Problem to solve
Transcribe the data in full and exactly, omitting any pictures.

Exercise input Block Start

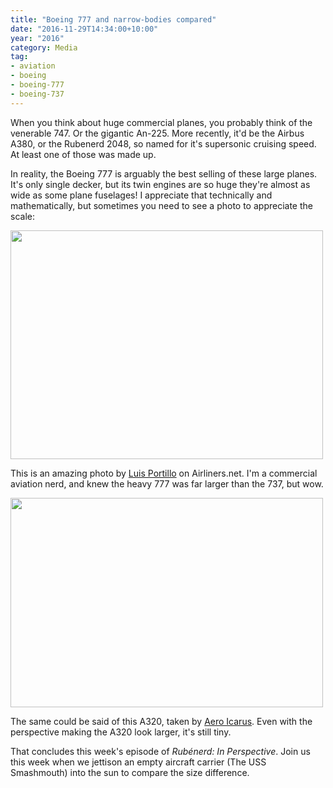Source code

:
 ```yaml
---
title: "Boeing 777 and narrow-bodies compared"
date: "2016-11-29T14:34:00+10:00"
year: "2016"
category: Media
tag:
- aviation
- boeing
- boeing-777
- boeing-737
---
```

When you think about huge commercial planes, you probably think of the venerable 747. Or the gigantic An-225. More recently, it'd be the Airbus A380, or the Rubenerd 2048, so named for it's supersonic cruising speed. At least one of those was made up.

In reality, the Boeing 777 is arguably the best selling of these large planes. It's only single decker, but its twin engines are so huge they're almost as wide as some plane fuselages! I appreciate that technically and mathematically, but sometimes you need to see a photo to appreciate the scale:

<p><img src="https://rubenerd.com/files/2016/luisportillo-777737.jpg" alt="" srcset="https://rubenerd.com/files/2016/luisportillo-777737.jpg 1x, https://rubenerd.com/files/2016/luisportillo-777737@2x.jpg 2x" style="width:500px; height:366px" /></p>

This is an amazing photo by [Luis Portillo] on Airliners.net. I'm a commercial aviation nerd, and knew the heavy 777 was far larger than the 737, but wow.

<p><img src="https://rubenerd.com/files/2016/aero-icarus-777-a320.jpg" alt="" srcset="https://rubenerd.com/files/2016/aero-icarus-777-a320.jpg 1x, https://rubenerd.com/files/2016/aero-icarus-777-a320@2x.jpg 2x" style="width:500px; height:335px" /></p>

The same could be said of this A320, taken by [Aero Icarus]. Even with the perspective making the A320 look larger, it's still tiny.

[Luis Portillo]: http://www.airliners.net/photo/Cathay-Pacific-Airways/Boeing-777-367-ER/4088955/L
[Aero Icarus]: https://commons.wikimedia.org/wiki/File:British_Airways_Airbus_A320-232;_G-EUUC@LHR;05.06.2010_576bl_(4688938278).jpg

That concludes this week's episode of *Rubénerd: In Perspective*. Join us this week when we jettison an empty aircraft carrier (The USS Smashmouth) into the sun to compare the size difference.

Exercise input Block End

Answer box
Source code

:
 ```yaml
---
title: "Boeing 777 and narrow-bodies compared"
date: "2016-11-29T14:34:00+10:00"
year: "2016"
category: Media
tag:
- aviation
- boeing
- boeing-777
- boeing-737
---
```

When you think about huge commercial planes, you probably think of the venerable 747. Or the gigantic An-225. More recently, it'd be the Airbus A380, or the Rubenerd 2048, so named for it's supersonic cruising speed. At least one of those was made up.

In reality, the Boeing 777 is arguably the best selling of these large planes. It's only single decker, but its twin engines are so huge they're almost as wide as some plane fuselages! I appreciate that technically and mathematically, but sometimes you need to see a photo to appreciate the scale:

<p><img src="https://rubenerd.com/files/2016/luisportillo-777737.jpg" alt="" srcset="https://rubenerd.com/files/2016/luisportillo-777737.jpg 1x, https://rubenerd.com/files/2016/luisportillo-777737@2x.jpg 2x" style="width:500px; height:366px" /></p>

This is an amazing photo by [Luis Portillo] on Airliners.net. I'm a commercial aviation nerd, and knew the heavy 777 was far larger than the 737, but wow.

<p><img src="https://rubenerd.com/files/2016/aero-icarus-777-a320.jpg" alt="" srcset="https://rubenerd.com/files/2016/aero-icarus-777-a320.jpg 1x, https://rubenerd.com/files/2016/aero-icarus-777-a320@2x.jpg 2x" style="width:500px; height:335px" /></p>

The same could be said of this A320, taken by [Aero Icarus]. Even with the perspective making the A320 look larger, it's still tiny.

[Luis Portillo]: http://www.airliners.net/photo/Cathay-Pacific-Airways/Boeing-777-367-ER/4088955/L
[Aero Icarus]: https://commons.wikimedia.org/wiki/File:British_Airways_Airbus_A320-232;_G-EUUC@LHR;05.06.2010_576bl_(4688938278).jpg

That concludes this week's episode of *Rubénerd: In Perspective*. Join us this week when we jettison an empty aircraft carrier (The USS Smashmouth) into the sun to compare the size difference.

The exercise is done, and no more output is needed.